19 ноября, въ понедѣлѣник.
«Хотя по совѣту Марьи Петровны и намѣренъ я былъ послать сіе письмо къ вамъ севодни, но различныя причины принудили меня опять перемѣнить сіе намѣреніе и отложить до четверга. Болѣе всего не хотѣлось мнѣ послать письма сего, не читавши вашихъ писемъ, также имѣю я еще кой-о-чемъ къ вамъ написать, а къ четвергу и еще болѣе наберется; къ тому же, произойдетъ можетъ быть къ тому времени что-нибудь рѣшительное теперешнему моему положенію, а можетъ быть и четверговая почта, для моего счастія будетъ вѣрна, да и что я за грѣшный, что ваши письма получаю въ 10-ть дней, а мои бы къ вамъ не доходили. Можетъ быть какая-нибудь особая причина была виною недохожденію писемъ г-жи Травиной и совсѣм-не четвергъ.
«Теперь сажусь къ вамъ, батюшка, писать, имѣя весьма довольно матеріи въ продолженіе моихъ похожденій, и особенно о севоднешнихъ вамъ донести. Соскучиваясь быть въ нерѣшимости о моемъ дѣлѣ, былъ я севодни опять у Травиной. Но, услышавъ от людей, что она ни съ кѣмъ еще послѣ меня не видалась и что Чернышеву нельзя еще скоро переѣзжать въ каретѣ чрезъ Неву, разсудилъ я лучше ее такъ часто не обезпокоивать, чтобъ не наскучить, и отложилъ до другаго времени. Не хотя же пропускать время по-пустому, вознамѣрился я отыскать уже неотмѣнно г. Малиновскаго. Для чего я справился опять въ канцеляріи графа Безбородки и, получивъ скоро свѣдѣніе, въ скорости отыскалъ и домъ его. Теперь скажу вамъ, что я ошибся въ моемъ воображеніи. Я нашелъ его совсѣмъ не таковымъ, какъ воображалъ. Онъ, кажется, человѣкъ простой. Только прочитавъ ваше письмо, обласкалъ меня очень, отзываясь очень похвально объ васъ, и просилъ, чтобъ я чаще къ нему ходилъ. Я сіе охотно исполню и тѣмъ паче, что недалеко от насъ, живетъ. По короткости времени нашего свиданія и за его недосугомъ, мнѣ не удалось болѣе ни о чемъ съ нимъ поговорить.

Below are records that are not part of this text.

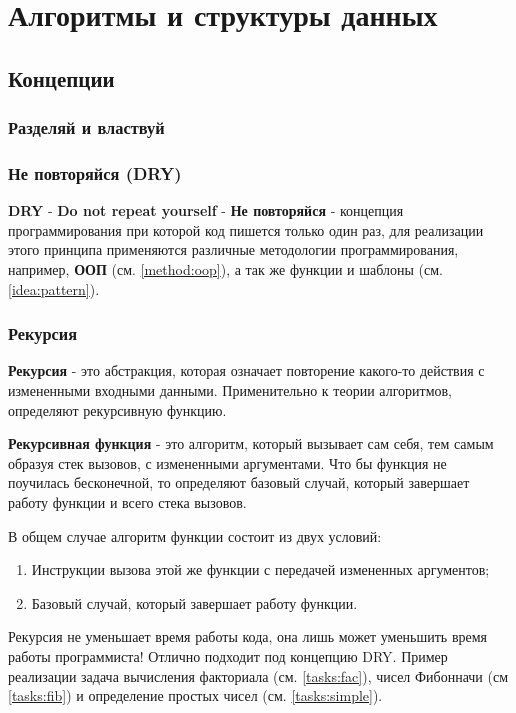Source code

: \part{Алгоритмы и структуры данных}

\chapter{Концепции}

\section{Разделяй и властвуй \label{idea:diff}}
\section{Не повторяйся (DRY) \label{idea:dry}}
\textbf{DRY} - \textbf{Do not repeat yourself} - \textbf{Не повторяйся} - концепция программирования при которой код пишется только один раз, для реализации этого принципа применяются различные методологии программирования, например, \textbf{ООП} (см. \ref{method:oop}), а так же функции и шаблоны (см. \ref{idea:pattern}).

\section{Рекурсия \label{idea:recur}}


\textbf{Рекурсия} - это абстракция, которая означает повторение какого-то действия с измененными входными данными. Применительно к теории алгоритмов, определяют рекурсивную функцию. 

\textbf{Рекурсивная функция} - это алгоритм, который вызывает сам себя, тем самым образуя стек вызовов, с измененными аргументами. Что бы функция не поучилась бесконечной, то определяют базовый случай, который завершает работу функции и всего стека вызовов.

В общем случае алгоритм функции состоит из двух условий:
\begin{enumerate}
\item Инструкции вызова этой же функции с передачей измененных аргументов;
\item Базовый случай, который завершает работу функции.
\end{enumerate}

Рекурсия не уменьшает время работы кода, она лишь может уменьшить время работы программиста! Отлично подходит под концепцию DRY. Пример реализации задача вычисления факториала (см. \ref{tasks:fac}), чисел Фибонначи (см \ref{tasks:fib}) и определение простых чисел (см. \ref{tasks:simple}).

«Обращусь теперь къ вашимъ письмамъ. Видя и севодни, что ихъ ко мнѣ не несутъ, вышелъ я уже изъ терпѣнія и бранилъ тысячу разъ господъ почталіоновъ. Я бы вѣрно не скоро еще получилъ оныя, ежели бы не заѣхалъ давича самъ на почтовый дворъ. Тутъ присталъ я уже непутёмъ и просилъ неотступно почталіоновъ, чтобъ они мнѣ сказали, куда дѣвали мои письма. Наконецъ, отыскалъ самого того, кому они отданы. Сей, по примѣру прочихъ, нахваталъ писемъ для разношенія множество, но не успѣлъ; имѣлъ въ числѣ многихъ оставшихся и ваше ко мнѣ письмо, да письмо от княгини. Съ жадностію отнявъ у него оныя, спѣшилъ скорѣй домой для прочтенія ихъ. Въ другой разъ будемъ умнѣе, и Василій мой будетъ уже тамъ заранѣе дожидаться.
«Я не знаю опять, какъ изъявить вамъ ту благодарность, которую я чувствую за всѣ ваши драгоцѣнныя, милостивыя ко мнѣ писанія. Будучи твердо увѣренъ въ вашей ко мнѣ любви, предаю сіе на собственное ваше разсужденіе и вѣроятіе и не предпринимаю опять изъявлять вамъ благодарность сію на словахъ, для того что оная начертана въ моемъ сердцѣ и втайнѣ усугубляетъ въ ономъ мою любовь къ вамъ и высокопочитаніе. Таковое истинное чувствіе замѣняетъ, по моему мнѣнію, многія напраснозвучащія слова, испускаемыя иногда при льстивыхъ изображеніяхъ чувствованій. Лесть же мнѣ въ семъ случаѣ совсѣмъ не нужна, и я увѣренъ, батюшка, что вы мнѣ въ семъ изволите повѣрить.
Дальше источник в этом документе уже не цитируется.